**About this exercise:**
Look below for the line that contains "4. **获取验证码**：输" and the line that contains "Когда речь заходит", then restate both of them and every line in between, exactly. No picture goes in the copy.

Stored data
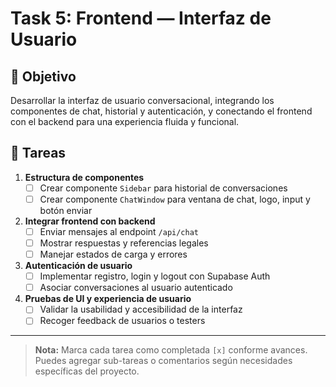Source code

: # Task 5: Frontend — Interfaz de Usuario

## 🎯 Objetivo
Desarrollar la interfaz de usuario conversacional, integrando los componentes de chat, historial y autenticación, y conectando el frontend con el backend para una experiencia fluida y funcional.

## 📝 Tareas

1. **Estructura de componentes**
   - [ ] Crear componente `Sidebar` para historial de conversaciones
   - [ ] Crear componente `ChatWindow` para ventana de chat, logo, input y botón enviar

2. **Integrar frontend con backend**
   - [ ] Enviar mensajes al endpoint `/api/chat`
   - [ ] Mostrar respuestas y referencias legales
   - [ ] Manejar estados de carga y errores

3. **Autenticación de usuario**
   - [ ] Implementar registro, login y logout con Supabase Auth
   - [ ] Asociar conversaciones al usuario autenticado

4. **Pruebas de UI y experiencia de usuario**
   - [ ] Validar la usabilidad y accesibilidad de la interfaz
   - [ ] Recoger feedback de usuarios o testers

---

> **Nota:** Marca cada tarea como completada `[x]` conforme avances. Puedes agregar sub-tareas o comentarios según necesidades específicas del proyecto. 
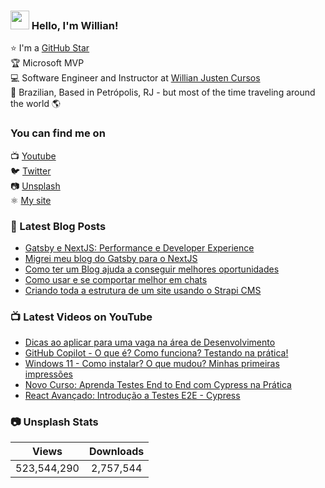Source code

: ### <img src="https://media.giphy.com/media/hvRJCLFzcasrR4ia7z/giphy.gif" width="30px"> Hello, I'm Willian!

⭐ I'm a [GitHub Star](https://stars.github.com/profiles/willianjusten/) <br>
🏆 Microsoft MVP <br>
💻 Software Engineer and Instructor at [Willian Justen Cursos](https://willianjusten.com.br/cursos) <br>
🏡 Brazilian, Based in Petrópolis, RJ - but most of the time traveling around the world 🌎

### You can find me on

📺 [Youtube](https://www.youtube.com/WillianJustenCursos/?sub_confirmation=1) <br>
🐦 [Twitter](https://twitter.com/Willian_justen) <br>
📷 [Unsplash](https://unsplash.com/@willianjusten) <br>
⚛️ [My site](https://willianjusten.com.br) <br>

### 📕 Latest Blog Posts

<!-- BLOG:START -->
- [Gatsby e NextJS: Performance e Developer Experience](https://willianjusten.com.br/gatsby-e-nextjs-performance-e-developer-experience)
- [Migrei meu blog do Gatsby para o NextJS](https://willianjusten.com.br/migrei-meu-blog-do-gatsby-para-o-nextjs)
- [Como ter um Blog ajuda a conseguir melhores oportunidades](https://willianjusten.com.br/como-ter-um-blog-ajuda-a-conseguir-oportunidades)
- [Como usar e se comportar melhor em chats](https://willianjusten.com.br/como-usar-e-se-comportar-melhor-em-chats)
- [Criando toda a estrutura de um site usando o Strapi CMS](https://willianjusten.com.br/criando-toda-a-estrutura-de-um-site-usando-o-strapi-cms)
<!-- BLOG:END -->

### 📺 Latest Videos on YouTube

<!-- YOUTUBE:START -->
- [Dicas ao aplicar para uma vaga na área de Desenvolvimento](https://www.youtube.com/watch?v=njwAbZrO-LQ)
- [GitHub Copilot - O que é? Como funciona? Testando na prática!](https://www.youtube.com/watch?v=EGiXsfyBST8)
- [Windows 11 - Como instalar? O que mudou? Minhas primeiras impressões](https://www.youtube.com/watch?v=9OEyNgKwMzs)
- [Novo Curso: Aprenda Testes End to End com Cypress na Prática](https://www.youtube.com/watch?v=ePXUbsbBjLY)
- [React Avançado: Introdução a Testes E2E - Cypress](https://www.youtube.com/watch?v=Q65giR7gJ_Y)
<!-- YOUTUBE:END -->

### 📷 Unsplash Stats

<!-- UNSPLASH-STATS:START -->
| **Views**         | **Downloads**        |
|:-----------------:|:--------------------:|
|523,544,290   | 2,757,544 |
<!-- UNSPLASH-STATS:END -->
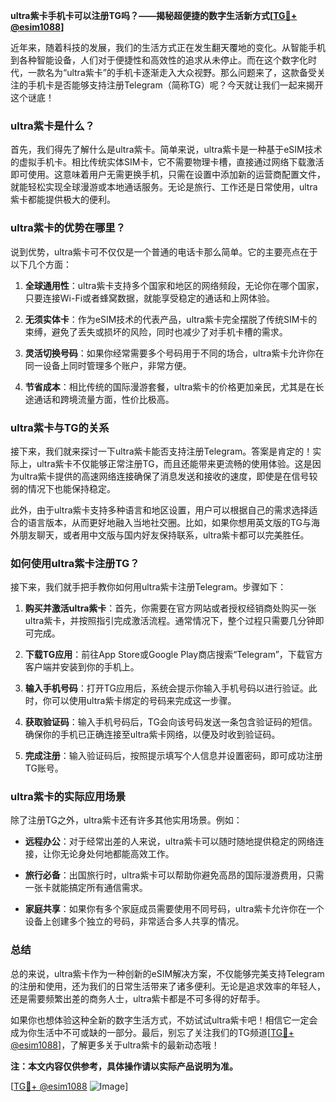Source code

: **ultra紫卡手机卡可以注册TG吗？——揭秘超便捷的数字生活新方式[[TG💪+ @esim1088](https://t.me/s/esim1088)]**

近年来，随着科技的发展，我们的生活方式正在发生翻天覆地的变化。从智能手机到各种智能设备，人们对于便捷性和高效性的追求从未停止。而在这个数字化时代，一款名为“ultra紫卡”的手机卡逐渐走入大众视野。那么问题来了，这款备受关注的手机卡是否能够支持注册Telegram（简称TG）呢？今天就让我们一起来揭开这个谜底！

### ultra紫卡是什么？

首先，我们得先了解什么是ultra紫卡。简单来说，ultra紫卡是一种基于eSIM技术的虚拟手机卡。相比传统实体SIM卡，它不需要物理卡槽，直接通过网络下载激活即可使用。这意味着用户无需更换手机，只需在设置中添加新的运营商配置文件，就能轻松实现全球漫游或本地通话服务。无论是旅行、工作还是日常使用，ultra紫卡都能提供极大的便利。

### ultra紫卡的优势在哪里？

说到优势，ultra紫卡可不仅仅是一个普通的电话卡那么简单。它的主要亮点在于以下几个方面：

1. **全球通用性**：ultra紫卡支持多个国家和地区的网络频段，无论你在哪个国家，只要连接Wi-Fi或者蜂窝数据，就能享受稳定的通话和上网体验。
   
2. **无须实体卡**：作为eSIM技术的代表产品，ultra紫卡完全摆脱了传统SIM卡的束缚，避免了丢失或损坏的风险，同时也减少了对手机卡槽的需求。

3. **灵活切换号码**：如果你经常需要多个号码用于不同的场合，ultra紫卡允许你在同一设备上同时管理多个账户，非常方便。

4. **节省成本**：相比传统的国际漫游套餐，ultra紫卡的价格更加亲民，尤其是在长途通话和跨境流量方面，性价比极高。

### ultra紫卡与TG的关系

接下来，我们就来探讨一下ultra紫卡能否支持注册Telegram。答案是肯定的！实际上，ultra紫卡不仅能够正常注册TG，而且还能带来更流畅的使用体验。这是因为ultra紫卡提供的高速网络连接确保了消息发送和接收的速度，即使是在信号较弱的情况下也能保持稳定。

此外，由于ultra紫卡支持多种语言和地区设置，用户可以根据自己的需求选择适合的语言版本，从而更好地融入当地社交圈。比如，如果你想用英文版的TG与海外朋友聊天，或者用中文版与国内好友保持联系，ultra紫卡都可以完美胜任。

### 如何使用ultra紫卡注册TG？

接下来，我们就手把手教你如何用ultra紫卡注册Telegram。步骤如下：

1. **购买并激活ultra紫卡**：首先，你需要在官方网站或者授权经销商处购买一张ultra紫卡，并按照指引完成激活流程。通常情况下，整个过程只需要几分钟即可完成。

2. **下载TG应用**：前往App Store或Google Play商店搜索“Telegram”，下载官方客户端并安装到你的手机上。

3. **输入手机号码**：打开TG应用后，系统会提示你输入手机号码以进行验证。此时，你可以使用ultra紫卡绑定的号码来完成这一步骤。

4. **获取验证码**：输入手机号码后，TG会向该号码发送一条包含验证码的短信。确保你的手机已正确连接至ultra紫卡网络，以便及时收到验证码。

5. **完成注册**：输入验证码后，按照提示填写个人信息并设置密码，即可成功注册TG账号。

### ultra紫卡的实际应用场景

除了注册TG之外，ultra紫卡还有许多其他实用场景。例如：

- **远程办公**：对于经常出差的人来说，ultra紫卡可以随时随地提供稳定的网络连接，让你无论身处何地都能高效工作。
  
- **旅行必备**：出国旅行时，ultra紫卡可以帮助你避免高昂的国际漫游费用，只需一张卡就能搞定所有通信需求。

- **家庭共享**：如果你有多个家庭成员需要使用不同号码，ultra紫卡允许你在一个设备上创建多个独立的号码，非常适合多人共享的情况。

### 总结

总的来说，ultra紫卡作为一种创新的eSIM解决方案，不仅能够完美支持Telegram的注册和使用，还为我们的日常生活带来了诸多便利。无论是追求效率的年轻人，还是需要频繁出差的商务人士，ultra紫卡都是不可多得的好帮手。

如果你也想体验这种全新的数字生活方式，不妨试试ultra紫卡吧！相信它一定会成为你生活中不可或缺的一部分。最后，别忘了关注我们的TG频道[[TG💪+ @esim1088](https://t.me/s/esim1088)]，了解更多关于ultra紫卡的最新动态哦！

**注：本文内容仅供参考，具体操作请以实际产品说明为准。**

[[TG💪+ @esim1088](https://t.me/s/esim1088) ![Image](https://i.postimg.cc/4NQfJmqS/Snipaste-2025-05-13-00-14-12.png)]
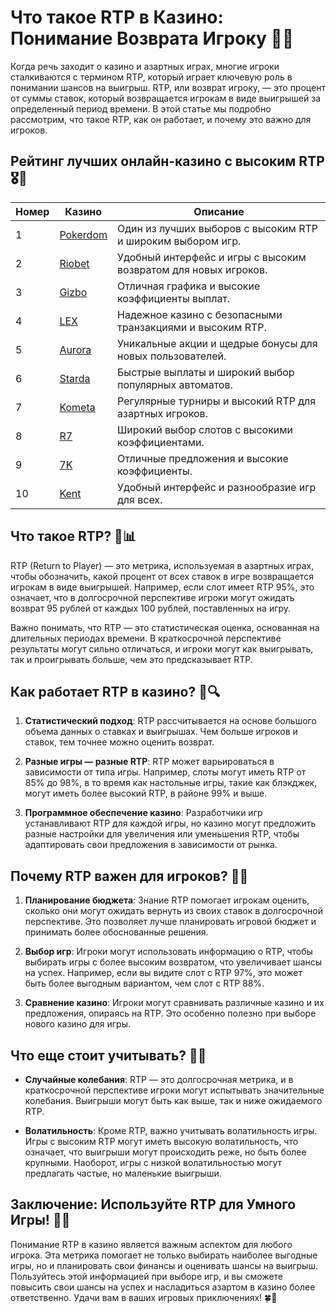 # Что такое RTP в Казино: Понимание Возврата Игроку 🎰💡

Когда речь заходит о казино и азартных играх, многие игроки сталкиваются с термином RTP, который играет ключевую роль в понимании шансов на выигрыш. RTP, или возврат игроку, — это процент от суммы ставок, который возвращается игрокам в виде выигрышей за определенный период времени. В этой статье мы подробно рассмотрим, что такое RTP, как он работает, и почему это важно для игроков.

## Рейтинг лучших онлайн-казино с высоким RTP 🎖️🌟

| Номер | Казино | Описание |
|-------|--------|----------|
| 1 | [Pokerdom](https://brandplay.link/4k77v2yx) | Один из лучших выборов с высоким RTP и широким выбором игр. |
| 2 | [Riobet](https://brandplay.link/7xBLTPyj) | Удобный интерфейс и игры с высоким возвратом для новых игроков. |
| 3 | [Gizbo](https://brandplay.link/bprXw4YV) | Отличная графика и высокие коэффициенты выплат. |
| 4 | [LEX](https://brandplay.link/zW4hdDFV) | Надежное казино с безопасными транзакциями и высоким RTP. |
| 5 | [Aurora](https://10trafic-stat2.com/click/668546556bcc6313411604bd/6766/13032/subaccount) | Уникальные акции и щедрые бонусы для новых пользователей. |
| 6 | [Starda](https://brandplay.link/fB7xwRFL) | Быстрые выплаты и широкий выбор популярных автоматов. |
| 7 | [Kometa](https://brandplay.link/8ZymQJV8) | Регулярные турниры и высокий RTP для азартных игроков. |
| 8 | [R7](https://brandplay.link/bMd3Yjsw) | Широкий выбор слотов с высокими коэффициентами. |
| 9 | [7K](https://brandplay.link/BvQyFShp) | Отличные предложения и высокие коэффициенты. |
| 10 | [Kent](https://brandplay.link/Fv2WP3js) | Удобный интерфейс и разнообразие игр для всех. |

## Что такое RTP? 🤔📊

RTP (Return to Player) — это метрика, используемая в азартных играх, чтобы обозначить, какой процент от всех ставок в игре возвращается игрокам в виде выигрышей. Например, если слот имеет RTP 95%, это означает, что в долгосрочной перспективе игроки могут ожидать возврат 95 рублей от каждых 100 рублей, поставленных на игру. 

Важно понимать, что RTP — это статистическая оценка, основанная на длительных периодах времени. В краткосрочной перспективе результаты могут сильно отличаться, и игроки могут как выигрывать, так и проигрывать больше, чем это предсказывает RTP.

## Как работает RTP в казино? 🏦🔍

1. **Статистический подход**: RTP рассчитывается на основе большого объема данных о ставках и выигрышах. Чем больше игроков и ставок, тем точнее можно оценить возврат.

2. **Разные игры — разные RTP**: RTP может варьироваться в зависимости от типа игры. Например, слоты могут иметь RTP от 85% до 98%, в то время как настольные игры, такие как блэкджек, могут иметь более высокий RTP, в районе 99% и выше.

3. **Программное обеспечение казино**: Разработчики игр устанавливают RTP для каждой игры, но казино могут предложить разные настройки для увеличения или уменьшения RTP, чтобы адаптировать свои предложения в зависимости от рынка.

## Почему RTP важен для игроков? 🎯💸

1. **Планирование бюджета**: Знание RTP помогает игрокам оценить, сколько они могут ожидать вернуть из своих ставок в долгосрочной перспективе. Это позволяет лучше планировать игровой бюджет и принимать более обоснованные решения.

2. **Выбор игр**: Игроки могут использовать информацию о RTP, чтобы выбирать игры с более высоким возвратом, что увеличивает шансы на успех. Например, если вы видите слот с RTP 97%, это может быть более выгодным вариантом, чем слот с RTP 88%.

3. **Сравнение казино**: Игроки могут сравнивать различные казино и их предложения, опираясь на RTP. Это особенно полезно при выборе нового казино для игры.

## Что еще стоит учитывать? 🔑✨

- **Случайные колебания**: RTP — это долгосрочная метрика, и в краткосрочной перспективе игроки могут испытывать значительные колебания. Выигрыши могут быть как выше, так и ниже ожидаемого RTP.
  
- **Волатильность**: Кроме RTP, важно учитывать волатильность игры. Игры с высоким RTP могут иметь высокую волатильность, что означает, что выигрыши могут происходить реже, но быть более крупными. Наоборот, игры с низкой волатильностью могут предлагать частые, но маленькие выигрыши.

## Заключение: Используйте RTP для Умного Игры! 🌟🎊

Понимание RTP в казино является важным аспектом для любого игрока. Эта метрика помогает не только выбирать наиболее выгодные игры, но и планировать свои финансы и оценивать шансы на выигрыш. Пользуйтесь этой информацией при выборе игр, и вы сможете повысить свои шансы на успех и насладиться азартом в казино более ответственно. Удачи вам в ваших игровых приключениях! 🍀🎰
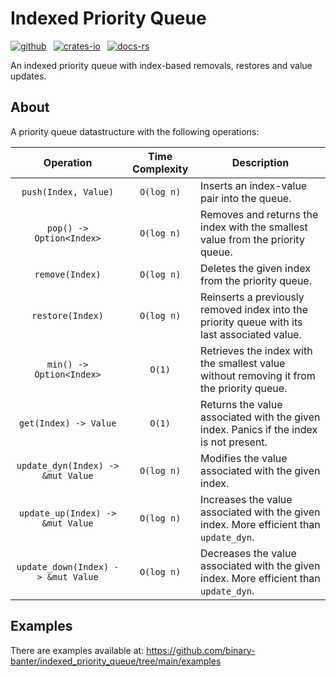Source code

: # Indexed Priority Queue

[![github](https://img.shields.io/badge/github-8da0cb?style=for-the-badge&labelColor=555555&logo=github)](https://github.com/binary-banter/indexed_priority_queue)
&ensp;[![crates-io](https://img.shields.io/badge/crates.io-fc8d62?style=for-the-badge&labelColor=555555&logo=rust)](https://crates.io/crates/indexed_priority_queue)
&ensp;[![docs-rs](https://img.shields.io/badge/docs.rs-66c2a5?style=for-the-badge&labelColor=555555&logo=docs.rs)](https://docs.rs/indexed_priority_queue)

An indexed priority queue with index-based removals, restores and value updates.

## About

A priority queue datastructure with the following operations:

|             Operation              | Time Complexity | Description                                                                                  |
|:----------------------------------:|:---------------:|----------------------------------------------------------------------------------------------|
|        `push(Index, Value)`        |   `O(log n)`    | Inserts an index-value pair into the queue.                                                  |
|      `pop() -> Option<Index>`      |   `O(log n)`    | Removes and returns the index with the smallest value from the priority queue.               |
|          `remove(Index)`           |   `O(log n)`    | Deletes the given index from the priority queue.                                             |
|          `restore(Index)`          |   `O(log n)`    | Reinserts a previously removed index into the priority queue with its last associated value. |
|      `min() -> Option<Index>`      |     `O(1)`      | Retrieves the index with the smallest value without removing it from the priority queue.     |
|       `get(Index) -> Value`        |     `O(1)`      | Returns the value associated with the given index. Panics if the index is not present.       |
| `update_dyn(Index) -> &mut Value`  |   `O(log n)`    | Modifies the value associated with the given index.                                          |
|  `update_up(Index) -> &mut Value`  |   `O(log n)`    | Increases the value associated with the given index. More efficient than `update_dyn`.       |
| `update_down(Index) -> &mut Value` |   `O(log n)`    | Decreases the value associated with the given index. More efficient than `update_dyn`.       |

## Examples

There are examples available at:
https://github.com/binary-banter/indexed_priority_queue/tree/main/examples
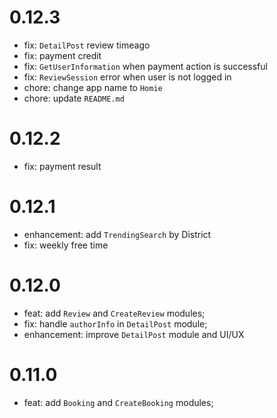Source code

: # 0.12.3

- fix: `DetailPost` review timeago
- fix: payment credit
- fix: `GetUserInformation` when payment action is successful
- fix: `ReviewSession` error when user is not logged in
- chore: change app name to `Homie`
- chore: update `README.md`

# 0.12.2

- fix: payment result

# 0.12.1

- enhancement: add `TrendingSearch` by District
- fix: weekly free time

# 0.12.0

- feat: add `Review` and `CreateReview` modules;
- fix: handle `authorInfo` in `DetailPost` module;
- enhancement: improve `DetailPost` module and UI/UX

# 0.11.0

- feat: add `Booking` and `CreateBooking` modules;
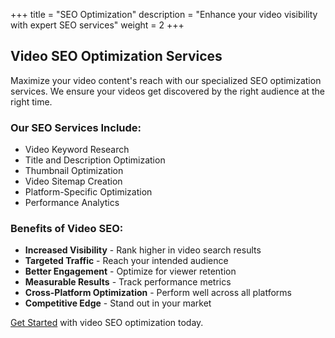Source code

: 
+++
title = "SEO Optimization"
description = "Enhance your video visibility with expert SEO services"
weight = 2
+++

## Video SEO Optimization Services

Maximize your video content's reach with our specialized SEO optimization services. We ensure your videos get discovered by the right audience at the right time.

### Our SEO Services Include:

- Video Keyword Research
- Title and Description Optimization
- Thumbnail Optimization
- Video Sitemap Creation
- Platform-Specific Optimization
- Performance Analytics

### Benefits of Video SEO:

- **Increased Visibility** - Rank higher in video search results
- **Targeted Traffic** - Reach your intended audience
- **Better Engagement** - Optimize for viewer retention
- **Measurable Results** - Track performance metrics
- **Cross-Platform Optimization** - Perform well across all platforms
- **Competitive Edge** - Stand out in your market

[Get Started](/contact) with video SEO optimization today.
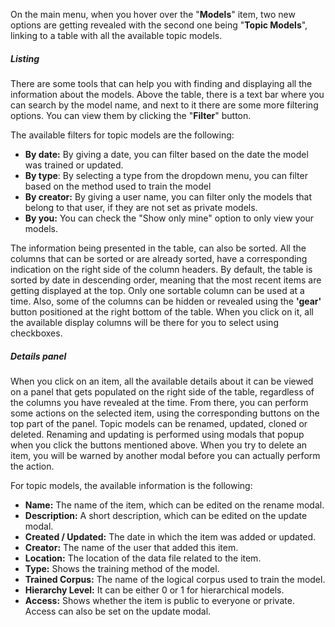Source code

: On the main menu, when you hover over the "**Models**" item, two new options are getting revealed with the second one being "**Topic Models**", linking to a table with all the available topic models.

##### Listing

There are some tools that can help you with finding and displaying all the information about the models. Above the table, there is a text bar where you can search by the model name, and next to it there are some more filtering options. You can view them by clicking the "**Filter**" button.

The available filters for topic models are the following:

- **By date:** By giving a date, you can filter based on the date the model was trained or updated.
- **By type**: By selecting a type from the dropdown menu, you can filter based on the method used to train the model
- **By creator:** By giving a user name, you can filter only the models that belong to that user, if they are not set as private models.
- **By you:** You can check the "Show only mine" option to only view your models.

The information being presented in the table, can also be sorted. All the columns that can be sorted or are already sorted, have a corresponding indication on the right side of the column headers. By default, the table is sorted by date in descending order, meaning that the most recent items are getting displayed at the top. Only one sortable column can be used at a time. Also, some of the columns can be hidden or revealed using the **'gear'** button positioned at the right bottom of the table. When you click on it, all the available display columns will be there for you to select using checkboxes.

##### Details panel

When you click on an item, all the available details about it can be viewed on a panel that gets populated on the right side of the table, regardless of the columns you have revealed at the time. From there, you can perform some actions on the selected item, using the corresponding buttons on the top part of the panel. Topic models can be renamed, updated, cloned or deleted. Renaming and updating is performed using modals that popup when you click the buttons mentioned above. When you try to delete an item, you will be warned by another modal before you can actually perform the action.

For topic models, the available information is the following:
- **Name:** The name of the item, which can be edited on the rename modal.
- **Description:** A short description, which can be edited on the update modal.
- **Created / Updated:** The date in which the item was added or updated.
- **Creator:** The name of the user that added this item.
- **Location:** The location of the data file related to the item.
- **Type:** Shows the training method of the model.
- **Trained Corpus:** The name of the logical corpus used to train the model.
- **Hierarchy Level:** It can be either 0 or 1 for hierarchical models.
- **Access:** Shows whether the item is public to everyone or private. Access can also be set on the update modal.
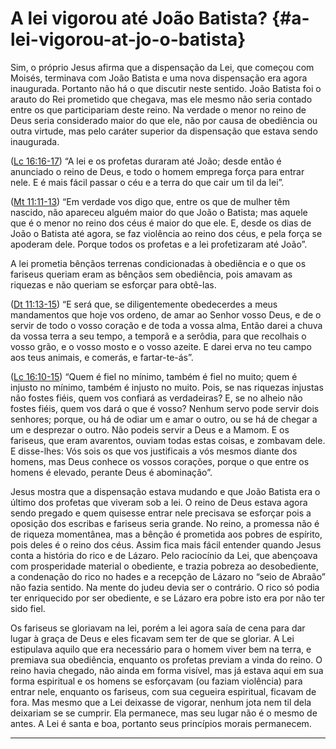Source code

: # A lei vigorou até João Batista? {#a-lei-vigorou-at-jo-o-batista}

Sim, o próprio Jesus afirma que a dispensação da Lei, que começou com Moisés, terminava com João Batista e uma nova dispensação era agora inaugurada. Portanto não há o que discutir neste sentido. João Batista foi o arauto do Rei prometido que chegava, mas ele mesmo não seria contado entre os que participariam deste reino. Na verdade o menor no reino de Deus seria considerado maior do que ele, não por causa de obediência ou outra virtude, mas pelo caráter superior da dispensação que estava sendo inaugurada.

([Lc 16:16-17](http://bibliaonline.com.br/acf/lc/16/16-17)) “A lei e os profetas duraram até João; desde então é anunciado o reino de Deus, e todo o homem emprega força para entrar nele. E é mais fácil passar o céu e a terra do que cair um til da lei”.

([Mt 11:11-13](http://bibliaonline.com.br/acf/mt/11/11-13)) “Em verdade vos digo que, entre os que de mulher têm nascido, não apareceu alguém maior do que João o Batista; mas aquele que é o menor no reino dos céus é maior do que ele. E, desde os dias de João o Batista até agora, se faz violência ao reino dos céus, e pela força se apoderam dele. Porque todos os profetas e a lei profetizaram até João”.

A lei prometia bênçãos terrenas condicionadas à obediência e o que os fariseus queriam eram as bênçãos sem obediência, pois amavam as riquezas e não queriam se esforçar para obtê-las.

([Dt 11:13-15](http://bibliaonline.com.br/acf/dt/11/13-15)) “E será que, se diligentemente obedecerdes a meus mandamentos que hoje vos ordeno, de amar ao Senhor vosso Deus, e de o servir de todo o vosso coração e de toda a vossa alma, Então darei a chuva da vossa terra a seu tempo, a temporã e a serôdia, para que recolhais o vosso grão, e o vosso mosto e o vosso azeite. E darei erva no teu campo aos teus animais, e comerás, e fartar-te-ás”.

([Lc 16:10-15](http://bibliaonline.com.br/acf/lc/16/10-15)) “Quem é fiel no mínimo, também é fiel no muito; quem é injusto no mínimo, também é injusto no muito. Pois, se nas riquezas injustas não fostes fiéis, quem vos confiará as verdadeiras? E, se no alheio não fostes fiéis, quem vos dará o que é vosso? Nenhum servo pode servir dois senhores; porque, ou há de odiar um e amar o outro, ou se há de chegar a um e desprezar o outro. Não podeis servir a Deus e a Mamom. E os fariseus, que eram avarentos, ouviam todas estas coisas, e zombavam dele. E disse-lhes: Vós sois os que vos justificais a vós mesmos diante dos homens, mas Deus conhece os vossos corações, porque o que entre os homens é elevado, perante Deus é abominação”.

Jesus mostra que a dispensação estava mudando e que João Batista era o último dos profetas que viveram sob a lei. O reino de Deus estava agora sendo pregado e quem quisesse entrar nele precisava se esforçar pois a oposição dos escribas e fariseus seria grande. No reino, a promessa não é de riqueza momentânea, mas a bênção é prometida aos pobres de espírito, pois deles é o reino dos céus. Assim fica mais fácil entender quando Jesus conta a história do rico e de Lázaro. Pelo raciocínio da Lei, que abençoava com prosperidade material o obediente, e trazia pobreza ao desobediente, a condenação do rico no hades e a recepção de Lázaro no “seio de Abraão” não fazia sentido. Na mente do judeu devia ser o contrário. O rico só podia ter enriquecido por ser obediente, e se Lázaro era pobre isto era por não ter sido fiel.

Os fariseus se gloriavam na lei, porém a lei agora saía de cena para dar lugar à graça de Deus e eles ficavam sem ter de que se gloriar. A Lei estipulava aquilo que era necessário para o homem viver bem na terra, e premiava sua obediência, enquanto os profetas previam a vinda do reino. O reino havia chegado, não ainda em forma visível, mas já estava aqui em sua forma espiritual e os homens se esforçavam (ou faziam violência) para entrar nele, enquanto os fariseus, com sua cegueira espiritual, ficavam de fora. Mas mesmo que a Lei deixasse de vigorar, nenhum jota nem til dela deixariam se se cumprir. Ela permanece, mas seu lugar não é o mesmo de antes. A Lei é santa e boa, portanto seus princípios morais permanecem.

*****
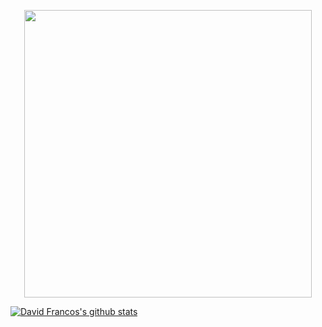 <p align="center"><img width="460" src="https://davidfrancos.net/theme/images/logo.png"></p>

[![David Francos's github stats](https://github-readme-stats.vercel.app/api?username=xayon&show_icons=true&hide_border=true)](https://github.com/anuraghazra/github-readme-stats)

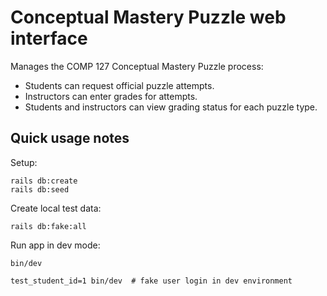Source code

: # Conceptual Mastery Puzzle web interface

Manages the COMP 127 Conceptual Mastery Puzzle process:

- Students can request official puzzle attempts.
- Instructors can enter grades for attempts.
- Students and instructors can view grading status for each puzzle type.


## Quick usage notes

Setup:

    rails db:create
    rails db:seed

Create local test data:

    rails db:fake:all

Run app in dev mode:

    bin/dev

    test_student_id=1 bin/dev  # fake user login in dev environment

**Result for this task:**
4. **获取验证码**：输入手机号码后，TG会向该号码发送一条包含验证码的短信。确保你的手机已正确连接至ultra紫卡网络，以便及时收到验证码。

5. **完成注册**：输入验证码后，按照提示填写个人信息并设置密码，即可成功注册TG账号。

### ultra紫卡的实际应用场景

除了注册TG之外，ultra紫卡还有许多其他实用场景。例如：

- **远程办公**：对于经常出差的人来说，ultra紫卡可以随时随地提供稳定的网络连接，让你无论身处何地都能高效工作。
  
- **旅行必备**：出国旅行时，ultra紫卡可以帮助你避免高昂的国际漫游费用，只需一张卡就能搞定所有通信需求。

- **家庭共享**：如果你有多个家庭成员需要使用不同号码，ultra紫卡允许你在一个设备上创建多个独立的号码，非常适合多人共享的情况。

### 总结

总的来说，ultra紫卡作为一种创新的eSIM解决方案，不仅能够完美支持Telegram的注册和使用，还为我们的日常生活带来了诸多便利。无论是追求效率的年轻人，还是需要频繁出差的商务人士，ultra紫卡都是不可多得的好帮手。

如果你也想体验这种全新的数字生活方式，不妨试试ultra紫卡吧！相信它一定会成为你生活中不可或缺的一部分。最后，别忘了关注我们的TG频道[[TG💪+ @esim1088](https://t.me/s/esim1088)]，了解更多关于ultra紫卡的最新动态哦！

**注：本文内容仅供参考，具体操作请以实际产品说明为准。**

[[TG💪+ @esim1088](https://t.me/s/esim1088) ![Image](https://i.postimg.cc/4NQfJmqS/Snipaste-2025-05-13-00-14-12.png)]
 # Что такое RTP в Казино: Понимание Возврата Игроку 🎰💡

Когда речь заходит о казино и азартных играх, многие игроки сталкиваются с термином RTP, который играет ключевую роль в понимании шансов на выигрыш. RTP, или возврат игроку, — это процент от суммы ставок, который возвращается игрокам в виде выигрышей за определенный период времени. В этой статье мы подробно рассмотрим, что такое RTP, как он работает, и почему это важно для игроков.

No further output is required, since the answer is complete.